• **Work to complete**: Output the line that contains "nidad. Traslado al hotel, cena y alojamiento.", then every line beneath it through the end of the records, exactly as given and with no other lines.

• **Data shown**:
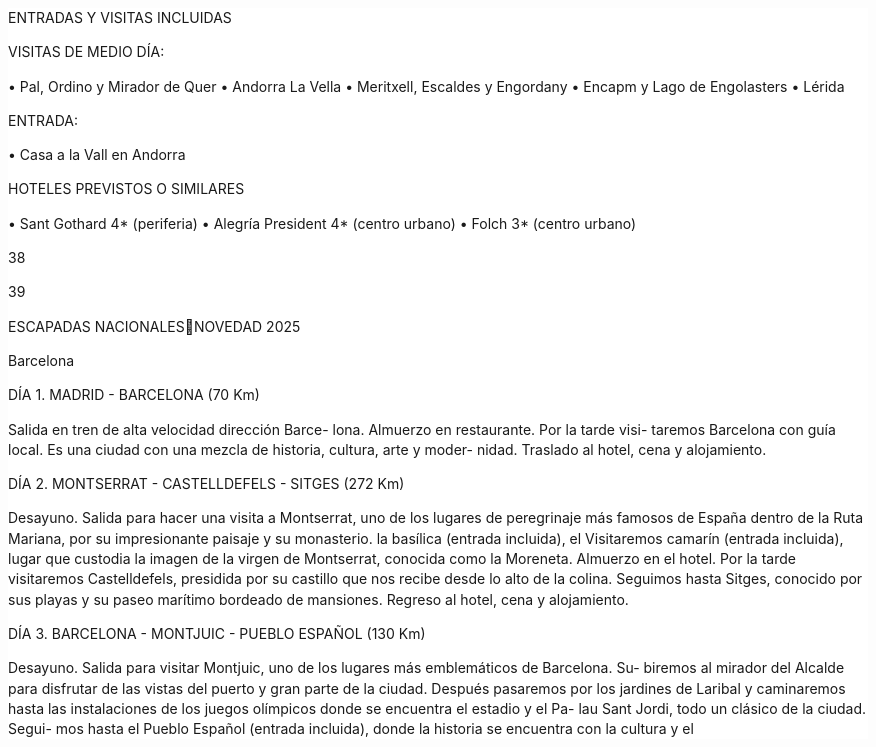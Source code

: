 ENTRADAS Y VISITAS INCLUIDAS

VISITAS DE MEDIO DÍA:

•  Pal, Ordino y Mirador de Quer
•  Andorra La Vella
•  Meritxell, Escaldes y Engordany
•  Encapm y Lago de Engolasters
•  Lérida

ENTRADA:

•  Casa a la Vall en Andorra

HOTELES PREVISTOS O SIMILARES

•  Sant Gothard 4* (periferia)
•  Alegría President 4* (centro urbano)
•  Folch 3* (centro urbano)

38

39

ESCAPADAS  NACIONALESNOVEDAD 2025

Barcelona

DÍA 1. MADRID - BARCELONA (70 Km)

Salida en tren de alta velocidad dirección Barce-
lona. Almuerzo en restaurante. Por la tarde visi-
taremos Barcelona con guía local. Es una ciudad
con una mezcla de historia, cultura, arte y moder-
nidad. Traslado al hotel, cena y alojamiento.

DÍA  2.  MONTSERRAT  -  CASTELLDEFELS  -
SITGES (272 Km)

Desayuno.  Salida  para  hacer  una  visita  a
Montserrat, uno de los lugares de peregrinaje más
famosos  de  España  dentro  de  la  Ruta  Mariana,
por  su  impresionante  paisaje  y  su  monasterio.
la  basílica  (entrada  incluida),  el
Visitaremos
camarín  (entrada  incluida),  lugar  que  custodia
la  imagen  de  la  virgen  de  Montserrat,  conocida
como  la  Moreneta.  Almuerzo  en  el  hotel.  Por  la
tarde  visitaremos  Castelldefels,  presidida  por  su
castillo que nos recibe desde lo alto de la colina.
Seguimos  hasta  Sitges,  conocido  por  sus  playas
y  su  paseo  marítimo  bordeado  de  mansiones.
Regreso al hotel, cena y alojamiento.

DÍA  3.  BARCELONA  -  MONTJUIC  -  PUEBLO
ESPAÑOL (130 Km)

Desayuno.  Salida  para  visitar  Montjuic,  uno  de
los lugares más emblemáticos de Barcelona. Su-
biremos  al  mirador  del  Alcalde  para  disfrutar  de
las  vistas  del  puerto  y  gran  parte  de  la  ciudad.
Después pasaremos por los jardines de Laribal y
caminaremos hasta las instalaciones de los juegos
olímpicos donde se encuentra el estadio y el Pa-
lau Sant Jordi, todo un clásico de la ciudad. Segui-
mos  hasta  el  Pueblo Español (entrada incluida),
donde la historia se encuentra con la cultura y el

• **Reply**:
nidad. Traslado al hotel, cena y alojamiento.

DÍA  2.  MONTSERRAT  -  CASTELLDEFELS  -
SITGES (272 Km)

Desayuno.  Salida  para  hacer  una  visita  a
Montserrat, uno de los lugares de peregrinaje más
famosos  de  España  dentro  de  la  Ruta  Mariana,
por  su  impresionante  paisaje  y  su  monasterio.
la  basílica  (entrada  incluida),  el
Visitaremos
camarín  (entrada  incluida),  lugar  que  custodia
la  imagen  de  la  virgen  de  Montserrat,  conocida
como  la  Moreneta.  Almuerzo  en  el  hotel.  Por  la
tarde  visitaremos  Castelldefels,  presidida  por  su
castillo que nos recibe desde lo alto de la colina.
Seguimos  hasta  Sitges,  conocido  por  sus  playas
y  su  paseo  marítimo  bordeado  de  mansiones.
Regreso al hotel, cena y alojamiento.

DÍA  3.  BARCELONA  -  MONTJUIC  -  PUEBLO
ESPAÑOL (130 Km)

Desayuno.  Salida  para  visitar  Montjuic,  uno  de
los lugares más emblemáticos de Barcelona. Su-
biremos  al  mirador  del  Alcalde  para  disfrutar  de
las  vistas  del  puerto  y  gran  parte  de  la  ciudad.
Después pasaremos por los jardines de Laribal y
caminaremos hasta las instalaciones de los juegos
olímpicos donde se encuentra el estadio y el Pa-
lau Sant Jordi, todo un clásico de la ciudad. Segui-
mos  hasta  el  Pueblo Español (entrada incluida),
donde la historia se encuentra con la cultura y el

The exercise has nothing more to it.